Improve the system’s accuracy. The reason you want AI to explain itself is so you understand how mistakes happen. If you can make it work well enough, maybe no one needs an explanation. After all, most is us don’t know how our cars work, but we trust when we apply the brakes that it will stop. Hardly anyone knows how Google’s AI works, but we trust that our searches will get us good results, so we keep using it.
Reduce the really big mistakes. Watson once gave a really bad answer to a Final Jeopardy question in the category US Cities, providing the response of “Toronto.” We call that a “howler”–an answer so bad that even if you don’t know the correct answer, you still know that response is wrong. You can actually tune the system to reduce howlers by scoring bad answers as worse responses than wrong answers that are “close.”

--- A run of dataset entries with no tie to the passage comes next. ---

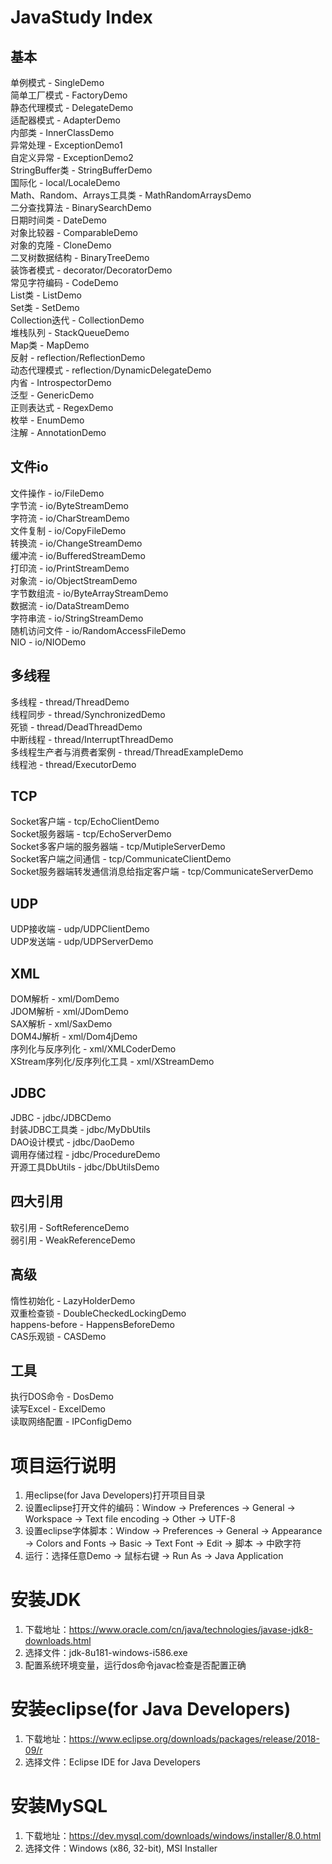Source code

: # JavaStudy Index
## 基本
单例模式 - SingleDemo <br/>
简单工厂模式 - FactoryDemo <br/>
静态代理模式 - DelegateDemo <br/>
适配器模式 - AdapterDemo <br/>
内部类 - InnerClassDemo <br/>
异常处理 - ExceptionDemo1 <br/>
自定义异常 - ExceptionDemo2 <br/>
StringBuffer类 - StringBufferDemo <br/>
国际化 - local/LocaleDemo <br/>
Math、Random、Arrays工具类 - MathRandomArraysDemo <br/>
二分查找算法 - BinarySearchDemo <br/>
日期时间类 - DateDemo <br/>
对象比较器 - ComparableDemo <br/>
对象的克隆 - CloneDemo <br/>
二叉树数据结构 - BinaryTreeDemo <br/>
装饰者模式 - decorator/DecoratorDemo <br/>
常见字符编码 - CodeDemo <br/>
List类 - ListDemo <br/>
Set类 - SetDemo <br/>
Collection迭代 - CollectionDemo <br/>
堆栈队列 - StackQueueDemo <br/>
Map类 - MapDemo <br/>
反射 - reflection/ReflectionDemo <br/>
动态代理模式 - reflection/DynamicDelegateDemo <br/>
内省 - IntrospectorDemo <br/>
泛型 - GenericDemo <br/>
正则表达式 - RegexDemo <br/>
枚举 - EnumDemo <br/>
注解 - AnnotationDemo <br/>
## 文件io
文件操作 - io/FileDemo <br/>
字节流 - io/ByteStreamDemo <br/>
字符流 - io/CharStreamDemo <br/>
文件复制 - io/CopyFileDemo <br/>
转换流 - io/ChangeStreamDemo <br/>
缓冲流 - io/BufferedStreamDemo <br/>
打印流 - io/PrintStreamDemo <br/>
对象流 - io/ObjectStreamDemo <br/>
字节数组流 - io/ByteArrayStreamDemo <br/>
数据流 - io/DataStreamDemo <br/>
字符串流 - io/StringStreamDemo <br/>
随机访问文件 - io/RandomAccessFileDemo <br/>
NIO - io/NIODemo <br/>
## 多线程
多线程 - thread/ThreadDemo <br/>
线程同步 - thread/SynchronizedDemo <br/>
死锁 - thread/DeadThreadDemo <br/>
中断线程 - thread/InterruptThreadDemo <br/>
多线程生产者与消费者案例 - thread/ThreadExampleDemo <br/>
线程池 - thread/ExecutorDemo <br/>
## TCP
Socket客户端 - tcp/EchoClientDemo <br/>
Socket服务器端 - tcp/EchoServerDemo <br/>
Socket多客户端的服务器端 - tcp/MutipleServerDemo <br/>
Socket客户端之间通信 - tcp/CommunicateClientDemo <br/>
Socket服务器端转发通信消息给指定客户端 - tcp/CommunicateServerDemo <br/>
## UDP
UDP接收端 - udp/UDPClientDemo <br/>
UDP发送端 - udp/UDPServerDemo <br/>
## XML
DOM解析 - xml/DomDemo <br/>
JDOM解析 - xml/JDomDemo <br/>
SAX解析 - xml/SaxDemo <br/>
DOM4J解析 - xml/Dom4jDemo <br/>
序列化与反序列化 - xml/XMLCoderDemo <br/>
XStream序列化/反序列化工具 - xml/XStreamDemo <br/>
## JDBC
JDBC - jdbc/JDBCDemo <br/>
封装JDBC工具类 - jdbc/MyDbUtils <br/>
DAO设计模式 - jdbc/DaoDemo <br/>
调用存储过程 - jdbc/ProcedureDemo <br/>
开源工具DbUtils - jdbc/DbUtilsDemo <br/>
## 四大引用
软引用 - SoftReferenceDemo <br/>
弱引用 - WeakReferenceDemo <br/>
## 高级
惰性初始化 - LazyHolderDemo <br/>
双重检查锁 - DoubleCheckedLockingDemo <br/>
happens-before - HappensBeforeDemo <br/>
CAS乐观锁 - CASDemo <br/>
## 工具
执行DOS命令 - DosDemo <br/>
读写Excel - ExcelDemo <br/>
读取网络配置 - IPConfigDemo <br/>



# 项目运行说明
1. 用eclipse(for Java Developers)打开项目目录
2. 设置eclipse打开文件的编码：Window -> Preferences -> General -> Workspace -> Text file encoding -> Other -> UTF-8
3. 设置eclipse字体脚本：Window -> Preferences -> General -> Appearance -> Colors and Fonts -> Basic -> Text Font -> Edit -> 脚本 -> 中欧字符
4. 运行：选择任意Demo -> 鼠标右键 -> Run As -> Java Application



# 安装JDK
1. 下载地址：https://www.oracle.com/cn/java/technologies/javase-jdk8-downloads.html
2. 选择文件：jdk-8u181-windows-i586.exe
3. 配置系统环境变量，运行dos命令javac检查是否配置正确



# 安装eclipse(for Java Developers)
1. 下载地址：https://www.eclipse.org/downloads/packages/release/2018-09/r
2. 选择文件：Eclipse IDE for Java Developers



# 安装MySQL
1. 下载地址：https://dev.mysql.com/downloads/windows/installer/8.0.html <br/>
2. 选择文件：Windows (x86, 32-bit), MSI Installer <br/>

Put humans in the loop. This might be the simplest of all. Instead of treating every AI system as one to replace humans, maybe it is easier, safer, and more trustworthy to set up the AI to help the humans do their jobs. Watson is being used to diagnose diseases, but rather than replacing doctors, Watson shows the doctors possible diagnoses based on the symptoms, with the doctor making the final decision. When decisions are so high stakes, this might be the most prudent approach.
AI is no longer science fiction, but people are understandably nervous of this kind of powerful force that works in mysterious ways. We need to pay close attention to building human trust in the system to see AI used in the safest and most valuable ways possible.